[plt-scheme] Re: Programming for non-programmers
On Oct 14, 2004, at 10:10 PM, Peter Santoro wrote:
> I should have said "suggesting to our children that they avoid"
> instead of "directing are children to avoid". I will let my children
> choose their career field, but I will give them all the information
> that I believe they will need to survive in a global labor pool where
> CEOs favor hiring the lowest wage workers.
Few people here may know that I have an MBA-like degree (though
extremely mathematical in comparison to US schools). One of the things
we learned in business courses was not to get the cheapest but the most
profitable solution. Indeed, the business professors had managed to
sneak exercises about efficiency and profit-maximizing into the CS
courses that we had to take. One of them is now in HtDP.
If American MBAs really go for cheap -- see if -- they ignore basic
business facts and it will affect them sooner or later. Of course, the
problem is that they will suffer from this *after* everyone else in a
company has suffered.
But, I used *if* for a reason. As I have pointed out before, the
current savings of moving a software engineering job abroad to a
country where SEs earn a quarter of a US SE is 20, 25 at most 30%.

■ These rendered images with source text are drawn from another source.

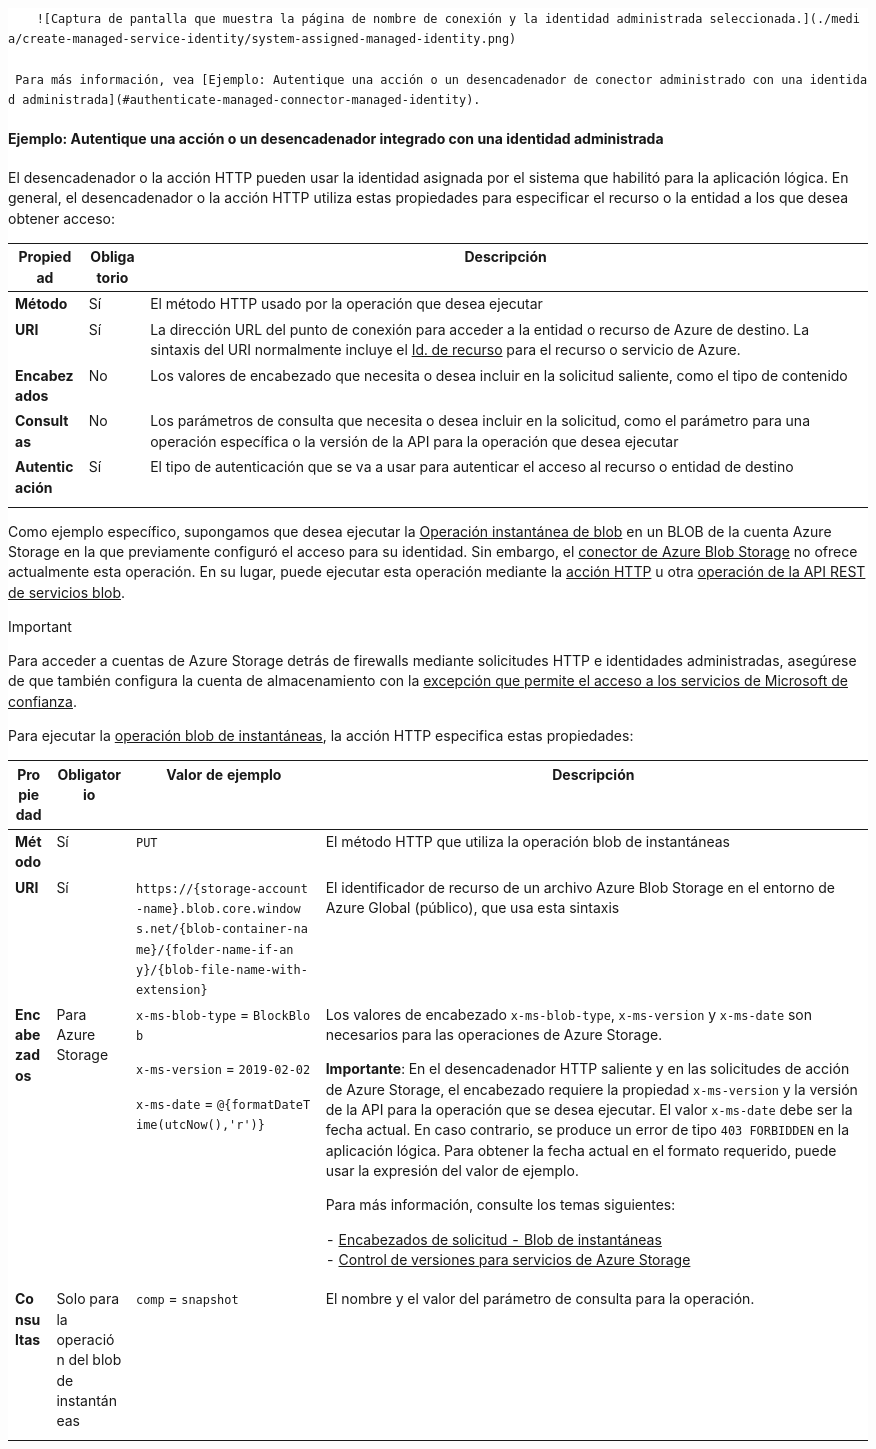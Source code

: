         ![Captura de pantalla que muestra la página de nombre de conexión y la identidad administrada seleccionada.](./media/create-managed-service-identity/system-assigned-managed-identity.png)

     Para más información, vea [Ejemplo: Autentique una acción o un desencadenador de conector administrado con una identidad administrada](#authenticate-managed-connector-managed-identity).

<a name="authenticate-built-in-managed-identity"></a>

#### <a name="example-authenticate-built-in-trigger-or-action-with-a-managed-identity"></a>Ejemplo: Autentique una acción o un desencadenador integrado con una identidad administrada

El desencadenador o la acción HTTP pueden usar la identidad asignada por el sistema que habilitó para la aplicación lógica. En general, el desencadenador o la acción HTTP utiliza estas propiedades para especificar el recurso o la entidad a los que desea obtener acceso:

| Propiedad | Obligatorio | Descripción |
|----------|----------|-------------|
| **Método** | Sí | El método HTTP usado por la operación que desea ejecutar |
| **URI** | Sí | La dirección URL del punto de conexión para acceder a la entidad o recurso de Azure de destino. La sintaxis del URI normalmente incluye el [Id. de recurso](../active-directory/managed-identities-azure-resources/services-support-managed-identities.md#azure-services-that-support-azure-ad-authentication) para el recurso o servicio de Azure. |
| **Encabezados** | No | Los valores de encabezado que necesita o desea incluir en la solicitud saliente, como el tipo de contenido |
| **Consultas** | No | Los parámetros de consulta que necesita o desea incluir en la solicitud, como el parámetro para una operación específica o la versión de la API para la operación que desea ejecutar |
| **Autenticación** | Sí | El tipo de autenticación que se va a usar para autenticar el acceso al recurso o entidad de destino |
||||

Como ejemplo específico, supongamos que desea ejecutar la [Operación instantánea de blob](/rest/api/storageservices/snapshot-blob) en un BLOB de la cuenta Azure Storage en la que previamente configuró el acceso para su identidad. Sin embargo, el [conector de Azure Blob Storage](/connectors/azureblob/) no ofrece actualmente esta operación. En su lugar, puede ejecutar esta operación mediante la [acción HTTP](../logic-apps/logic-apps-workflow-actions-triggers.md#http-action) u otra [operación de la API REST de servicios blob](/rest/api/storageservices/operations-on-blobs).

> [!IMPORTANT]
> Para acceder a cuentas de Azure Storage detrás de firewalls mediante solicitudes HTTP e identidades administradas, asegúrese de que también configura la cuenta de almacenamiento con la [excepción que permite el acceso a los servicios de Microsoft de confianza](../connectors/connectors-create-api-azureblobstorage.md#access-blob-storage-with-managed-identities).

Para ejecutar la [operación blob de instantáneas](/rest/api/storageservices/snapshot-blob), la acción HTTP especifica estas propiedades:

| Propiedad | Obligatorio | Valor de ejemplo | Descripción |
|----------|----------|---------------|-------------|
| **Método** | Sí | `PUT`| El método HTTP que utiliza la operación blob de instantáneas |
| **URI** | Sí | `https://{storage-account-name}.blob.core.windows.net/{blob-container-name}/{folder-name-if-any}/{blob-file-name-with-extension}` | El identificador de recurso de un archivo Azure Blob Storage en el entorno de Azure Global (público), que usa esta sintaxis |
| **Encabezados** | Para Azure Storage | `x-ms-blob-type` = `BlockBlob` <p>`x-ms-version` = `2019-02-02` <p>`x-ms-date` = `@{formatDateTime(utcNow(),'r')}` | Los valores de encabezado `x-ms-blob-type`, `x-ms-version` y `x-ms-date` son necesarios para las operaciones de Azure Storage. <p><p>**Importante**: En el desencadenador HTTP saliente y en las solicitudes de acción de Azure Storage, el encabezado requiere la propiedad `x-ms-version` y la versión de la API para la operación que se desea ejecutar. El valor `x-ms-date` debe ser la fecha actual. En caso contrario, se produce un error de tipo `403 FORBIDDEN` en la aplicación lógica. Para obtener la fecha actual en el formato requerido, puede usar la expresión del valor de ejemplo. <p>Para más información, consulte los temas siguientes: <p><p>- [Encabezados de solicitud - Blob de instantáneas](/rest/api/storageservices/snapshot-blob#request) <br>- [Control de versiones para servicios de Azure Storage](/rest/api/storageservices/versioning-for-the-azure-storage-services#specifying-service-versions-in-requests) |
| **Consultas** | Solo para la operación del blob de instantáneas | `comp` = `snapshot` | El nombre y el valor del parámetro de consulta para la operación. |
|||||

These numbers are available in public studies as well as in IBM papers
about this years migration of jobs. That's a large gap for now, and
definitely worth "arbitraging". But the salaries in other countries are
jumping by leaps and bounds. I predict that this 10-year old out
sourcing wave [it's only in the news because of the US presidential
elections; there is no other reason, it is an old phenomenon] will
peter out in a few years.
Finally, even with all the outsourcing and the post-bubble blues the
prediction of the industry association is that until 2012 there will
not be enough software/information professionals produced in the US.